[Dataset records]
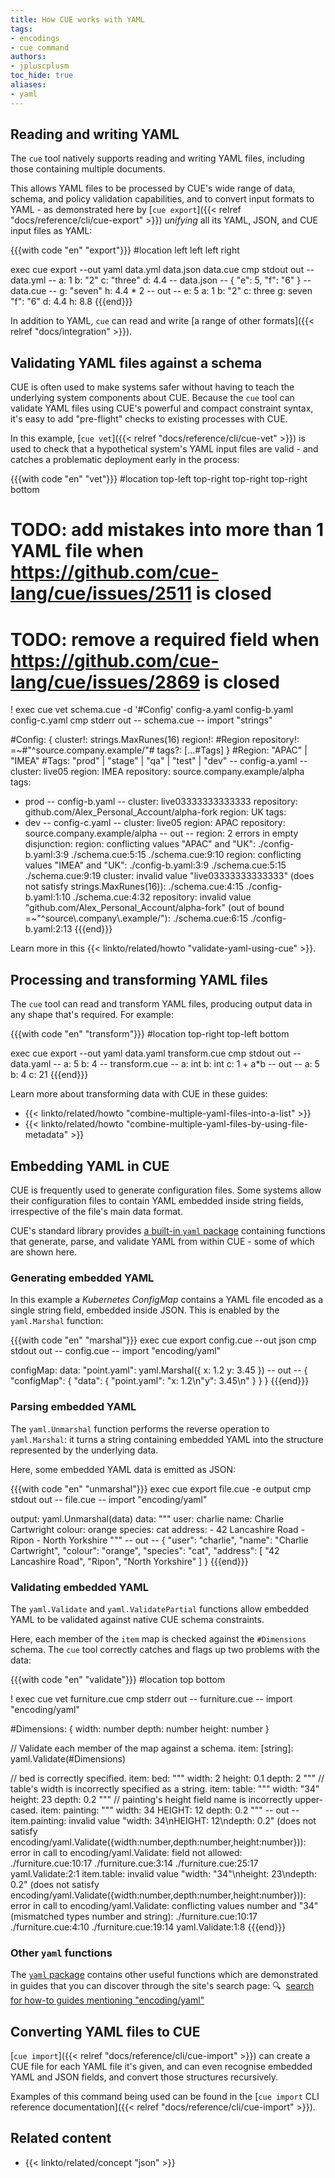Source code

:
 ```yaml
---
title: How CUE works with YAML
tags:
- encodings
- cue command
authors:
- jpluscplusm
toc_hide: true
aliases:
- yaml
---
```


## Reading and writing YAML

The `cue` tool natively supports reading and writing YAML files, including
those containing multiple documents.

This allows YAML files to be processed by CUE's wide range of data, schema, and
policy validation capabilities, and to convert input formats to YAML - as
demonstrated here by
[`cue export`]({{< relref "docs/reference/cli/cue-export" >}})
*unifying* all its YAML, JSON, and CUE input files as YAML:
<!-- TODO: add links for capabilities -->
<!-- TODO: add link to unification concept guide -->

{{{with code "en" "export"}}}
#location left left left right

exec cue export --out yaml data.yml data.json data.cue
cmp stdout out
-- data.yml --
a: 1
b: "2"
c: "three"
d: 4.4
-- data.json --
{
    "e": 5,
    "f": "6"
}
-- data.cue --
g: "seven"
h: 4.4 * 2
-- out --
e: 5
a: 1
b: "2"
c: three
g: seven
"f": "6"
d: 4.4
h: 8.8
{{{end}}}

In addition to YAML, `cue` can read and write
[a range of other formats]({{< relref "docs/integration" >}}).

## Validating YAML files against a schema

CUE is often used to make systems safer without having to teach the underlying
system components about CUE. Because the `cue` tool can validate YAML files
using CUE's powerful and compact constraint syntax, it's easy to add
"pre-flight" checks to existing processes with CUE.

In this example,
[`cue vet`]({{< relref "docs/reference/cli/cue-vet" >}})
is used to check that a hypothetical system's YAML input files are valid - and
catches a problematic deployment early in the process:

{{{with code "en" "vet"}}}
#location top-left top-right top-right top-right bottom
# TODO: add mistakes into more than 1 YAML file when https://github.com/cue-lang/cue/issues/2511 is closed
# TODO: remove a required field when https://github.com/cue-lang/cue/issues/2869 is closed

! exec cue vet schema.cue -d '#Config' config-a.yaml config-b.yaml config-c.yaml
cmp stderr out
-- schema.cue --
import "strings"

#Config: {
	cluster!:    strings.MaxRunes(16)
	region!:     #Region
	repository!: =~#"^source\.company\.example/"#
	tags?: [...#Tags]
}
#Region: "APAC" | "IMEA"
#Tags:   "prod" | "stage" | "qa" | "test" | "dev"
-- config-a.yaml --
cluster: live05
region: IMEA
repository: source.company.example/alpha
tags:
  - prod
-- config-b.yaml --
cluster: live03333333333333
repository: github.com/Alex_Personal_Account/alpha-fork
region: UK
tags:
  - dev
-- config-c.yaml --
cluster: live05
region: APAC
repository: source.company.example/alpha
-- out --
region: 2 errors in empty disjunction:
region: conflicting values "APAC" and "UK":
    ./config-b.yaml:3:9
    ./schema.cue:5:15
    ./schema.cue:9:10
region: conflicting values "IMEA" and "UK":
    ./config-b.yaml:3:9
    ./schema.cue:5:15
    ./schema.cue:9:19
cluster: invalid value "live03333333333333" (does not satisfy strings.MaxRunes(16)):
    ./schema.cue:4:15
    ./config-b.yaml:1:10
    ./schema.cue:4:32
repository: invalid value "github.com/Alex_Personal_Account/alpha-fork" (out of bound =~"^source\\.company\\.example/"):
    ./schema.cue:6:15
    ./config-b.yaml:2:13
{{{end}}}

Learn more in this {{< linkto/related/howto "validate-yaml-using-cue" >}}.

## Processing and transforming YAML files

The `cue` tool can read and transform YAML files, producing output data in any
shape that's required. For example:

{{{with code "en" "transform"}}}
#location top-right top-left bottom

exec cue export --out yaml data.yaml transform.cue
cmp stdout out
-- data.yaml --
a: 5
b: 4
-- transform.cue --
a: int
b: int
c: 1 + a*b
-- out --
a: 5
b: 4
c: 21
{{{end}}}

Learn more about transforming data with CUE in these guides:

- {{< linkto/related/howto "combine-multiple-yaml-files-into-a-list" >}}
- {{< linkto/related/howto "combine-multiple-yaml-files-by-using-file-metadata" >}}

## Embedding YAML in CUE

CUE is frequently used to generate configuration files. Some systems allow
their configuration files to contain YAML embedded inside string fields,
irrespective of the file's main data format.

CUE's standard library provides
[a built-in `yaml` package](https://pkg.go.dev/cuelang.org/go/pkg/encoding/yaml)
containing functions that generate, parse, and validate YAML from
within CUE - some of which are shown here.

### Generating embedded YAML

In this example a *Kubernetes ConfigMap* contains a YAML file encoded as a
single string field, embedded inside JSON. This is enabled by the
`yaml.Marshal` function:

{{{with code "en" "marshal"}}}
exec cue export config.cue --out json
cmp stdout out
-- config.cue --
import "encoding/yaml"

configMap: data: "point.yaml": yaml.Marshal({
	x: 1.2
	y: 3.45
})
-- out --
{
    "configMap": {
        "data": {
            "point.yaml": "x: 1.2\n\"y\": 3.45\n"
        }
    }
}
{{{end}}}

### Parsing embedded YAML

The `yaml.Unmarshal` function performs the reverse operation to `yaml.Marshal`:
it turns a string containing embedded YAML into the structure represented by
the underlying data.

Here, some embedded YAML data is emitted as JSON:

{{{with code "en" "unmarshal"}}}
exec cue export file.cue -e output
cmp stdout out
-- file.cue --
import "encoding/yaml"

output: yaml.Unmarshal(data)
data: """
	  user: charlie
	  name: Charlie Cartwright
	  colour: orange
	  species: cat
	  address:
	    - 42 Lancashire Road
	    - Ripon
	    - North Yorkshire
	"""
-- out --
{
    "user": "charlie",
    "name": "Charlie Cartwright",
    "colour": "orange",
    "species": "cat",
    "address": [
        "42 Lancashire Road",
        "Ripon",
        "North Yorkshire"
    ]
}
{{{end}}}

### Validating embedded YAML

The `yaml.Validate` and `yaml.ValidatePartial` functions allow embedded YAML to
be validated against native CUE schema constraints.

Here, each member of the `item` map is checked against the `#Dimensions`
schema. The `cue` tool correctly catches and flags up two problems with the
data:

{{{with code "en" "validate"}}}
#location top bottom

! exec cue vet furniture.cue
cmp stderr out
-- furniture.cue --
import "encoding/yaml"

#Dimensions: {
	width:  number
	depth:  number
	height: number
}

// Validate each member of the map against a schema.
item: [string]: yaml.Validate(#Dimensions)

// bed is correctly specified.
item: bed: """
	width: 2
	height: 0.1
	depth: 2
	"""
// table's width is incorrectly specified as a string.
item: table: """
	width: "34"
	height: 23
	depth: 0.2
	"""
// painting's height field name is incorrectly upper-cased.
item: painting: """
	width: 34
	HEIGHT: 12
	depth: 0.2
	"""
-- out --
item.painting: invalid value "width: 34\nHEIGHT: 12\ndepth: 0.2" (does not satisfy encoding/yaml.Validate({width:number,depth:number,height:number})): error in call to encoding/yaml.Validate: field not allowed:
    ./furniture.cue:10:17
    ./furniture.cue:3:14
    ./furniture.cue:25:17
    yaml.Validate:2:1
item.table: invalid value "width: \"34\"\nheight: 23\ndepth: 0.2" (does not satisfy encoding/yaml.Validate({width:number,depth:number,height:number})): error in call to encoding/yaml.Validate: conflicting values number and "34" (mismatched types number and string):
    ./furniture.cue:10:17
    ./furniture.cue:4:10
    ./furniture.cue:19:14
    yaml.Validate:1:8
{{{end}}}

### Other `yaml` functions

The
[`yaml` package](https://pkg.go.dev/cuelang.org/go/pkg/encoding/yaml)
contains other useful functions which are demonstrated in guides that you can
discover through the site's search page:
&#x1F50D;&nbsp;
[search for how-to guides mentioning "encoding/yaml"](/search/?q="encoding/yaml"%20contentType:"How-to%20Guides")

## Converting YAML files to CUE

[`cue import`]({{< relref "docs/reference/cli/cue-import" >}})
can create a CUE file for each YAML file it's given, and can even recognise
embedded YAML and JSON fields, and convert those structures recursively.

Examples of this command being used can be found in the
[`cue import` CLI reference documentation]({{< relref "docs/reference/cli/cue-import" >}}).

<!-- TODO: refer to a better page than the plain text CLI help text -->
<!-- TODO: what example could work inline, here? -->

## Related content

- {{< linkto/related/concept "json" >}}
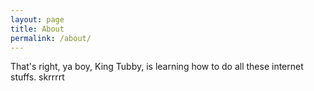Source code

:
 ```yaml
---
layout: page
title: About
permalink: /about/
---
```

That's right, ya boy, King Tubby, is learning how to do all these internet stuffs. skrrrrt
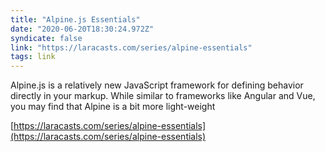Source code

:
 ```yaml
---
title: "Alpine.js Essentials"
date: "2020-06-20T18:30:24.972Z"
syndicate: false
link: "https://laracasts.com/series/alpine-essentials"
tags: link
---
```


Alpine.js is a relatively new JavaScript framework for defining behavior directly in your markup. While similar to frameworks like Angular and Vue, you may find that Alpine is a bit more light-weight

[https://laracasts.com/series/alpine-essentials](https://laracasts.com/series/alpine-essentials)
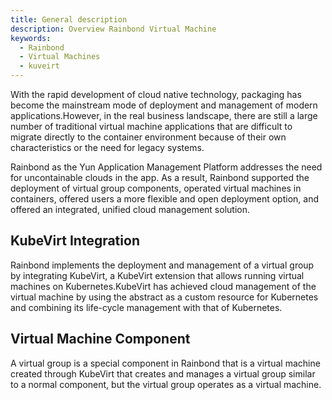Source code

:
```yaml
---
title: General description
description: Overview Rainbond Virtual Machine
keywords:
  - Rainbond
  - Virtual Machines
  - kuveirt
---
```


With the rapid development of cloud native technology, packaging has become the mainstream mode of deployment and management of modern applications.However, in the real business landscape, there are still a large number of traditional virtual machine applications that are difficult to migrate directly to the container environment because of their own characteristics or the need for legacy systems.

Rainbond as the Yun Application Management Platform addresses the need for uncontainable clouds in the app. As a result, Rainbond supported the deployment of virtual group components, operated virtual machines in containers, offered users a more flexible and open deployment option, and offered an integrated, unified cloud management solution.

## KubeVirt Integration

Rainbond implements the deployment and management of a virtual group by integrating KubeVirt, a KubeVirt extension that allows running virtual machines on Kubernetes.KubeVirt has achieved cloud management of the virtual machine by using the abstract as a custom resource for Kubernetes and combining its life-cycle management with that of Kubernetes.

## Virtual Machine Component

A virtual group is a special component in Rainbond that is a virtual machine created through KubeVirt that creates and manages a virtual group similar to a normal component, but the virtual group operates as a virtual machine.

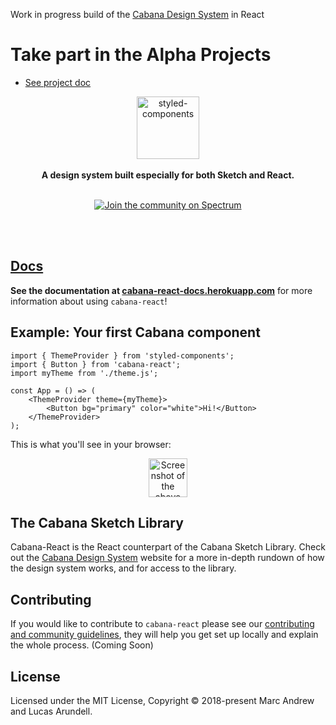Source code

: Work in progress build of the [Cabana Design System](https://cabanadesignsystem.com/) in React

# Take part in the Alpha Projects
- [See project doc](https://docs.google.com/document/d/1-l3p8BzwHaukl3mhh8bSb5C1hVjb7MNuWFtS4xEfOj4/edit?usp=sharing)

<div align="center">
  <a href="https://cabana-react-docs.herokuapp.com/#/">
    <img alt="styled-components" src="https://i.imgur.com/2oFxHhj.png" height="100"  />
  </a>
</div>

<br />

<div align="center">
  <strong>A design system built especially for both Sketch and React.</strong>
  <br />
  <br />

<a href="https://spectrum.chat/cabana-designsystem"><img src="https://withspectrum.github.io/badge/badge.svg" alt="Join the community on Spectrum"></a>
</div>

<br />
<br />

## [Docs](https://cabana-react-docs.herokuapp.com)

**See the documentation at [cabana-react-docs.herokuapp.com](https://cabana-react-docs.herokuapp.com)** for more information about using `cabana-react`!

## Example: Your first Cabana component

<!-- prettier-ignore -->
```JSX
import { ThemeProvider } from 'styled-components';
import { Button } from 'cabana-react';
import myTheme from './theme.js';

const App = () => (
    <ThemeProvider theme={myTheme}>
        <Button bg="primary" color="white">Hi!</Button>
    </ThemeProvider>
);
```

This is what you'll see in your browser:

<div align="center">
    <img alt="Screenshot of the above code ran in a browser" src="https://i.imgur.com/EJMmI3y.png" height="62" />
</div>

## The Cabana Sketch Library

Cabana-React is the React counterpart of the Cabana Sketch Library. Check out the [Cabana Design System](https://cabanadesignsystem.com) website for a more in-depth rundown of how the design system works, and for access to the library.

## Contributing

If you would like to contribute to `cabana-react` please see our [contributing and community guidelines](./CONTRIBUTING.md), they will help you get set up locally and explain the whole process. (Coming Soon)

## License

Licensed under the MIT License, Copyright © 2018-present Marc Andrew and Lucas Arundell.
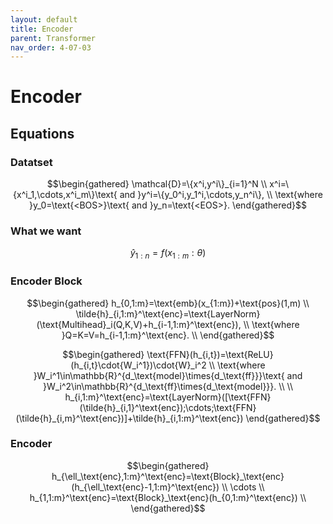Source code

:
 ```yaml
---
layout: default
title: Encoder
parent: Transformer
nav_order: 4-07-03
---
```


# Encoder

## Equations

### Datatset

$$\begin{gathered}
\mathcal{D}=\{x^i,y^i\}_{i=1}^N \\
x^i=\{x^i_1,\cdots,x^i_m\}\text{ and }y^i=\{y_0^i,y_1^i,\cdots,y_n^i\}, \\
\text{where }y_0=\text{<BOS>}\text{ and }y_n=\text{<EOS>}.
\end{gathered}$$

### What we want

$$\hat{y}_{1:n}=f(x_{1:m}:\theta)$$

### Encoder Block

$$\begin{gathered}
h_{0,1:m}=\text{emb}(x_{1:m})+\text{pos}(1,m) \\
\tilde{h}_{i,1:m}^\text{enc}=\text{LayerNorm}(\text{Multihead}_i(Q,K,V)+h_{i-1,1:m}^\text{enc}), \\
\text{where }Q=K=V=h_{i-1,1:m}^\text{enc}. \\
\end{gathered}$$

$$\begin{gathered}
\text{FFN}(h_{i,t})=\text{ReLU}(h_{i,t}\cdot{W_i^1})\cdot{W}_i^2 \\
\text{where }W_i^1\in\mathbb{R}^{d_\text{model}\times{d_\text{ff}}}\text{ and }W_i^2\in\mathbb{R}^{d_\text{ff}\times{d_\text{model}}}. \\
\\
h_{i,1:m}^\text{enc}=\text{LayerNorm}([\text{FFN}(\tilde{h}_{i,1}^\text{enc});\cdots;\text{FFN}(\tilde{h}_{i,m}^\text{enc})]+\tilde{h}_{i,1:m}^\text{enc})
\end{gathered}$$

### Encoder

$$\begin{gathered}
h_{\ell_\text{enc},1:m}^\text{enc}=\text{Block}_\text{enc}(h_{\ell_\text{enc}-1,1:m}^\text{enc}) \\
\cdots \\
h_{1,1:m}^\text{enc}=\text{Block}_\text{enc}(h_{0,1:m}^\text{enc}) \\
\end{gathered}$$
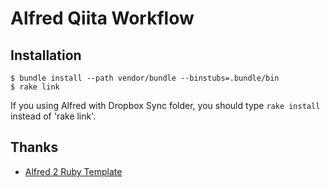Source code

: # Alfred Qiita Workflow

## Installation

```
$ bundle install --path vendor/bundle --binstubs=.bundle/bin
$ rake link
```

If you using Alfred with Dropbox Sync folder, you should type `rake install` instead of 'rake link'.

## Thanks

- [Alfred 2 Ruby Template](https://github.com/zhaocai/alfred2-ruby-template)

DESCRIPTION OF THE TASK: Every line holding the word "built" should be copied out of the records above.

SOLUTION TO THIS EXERCISE:
[a built-in `yaml` package](https://pkg.go.dev/cuelang.org/go/pkg/encoding/yaml)
  <strong>A design system built especially for both Sketch and React.</strong>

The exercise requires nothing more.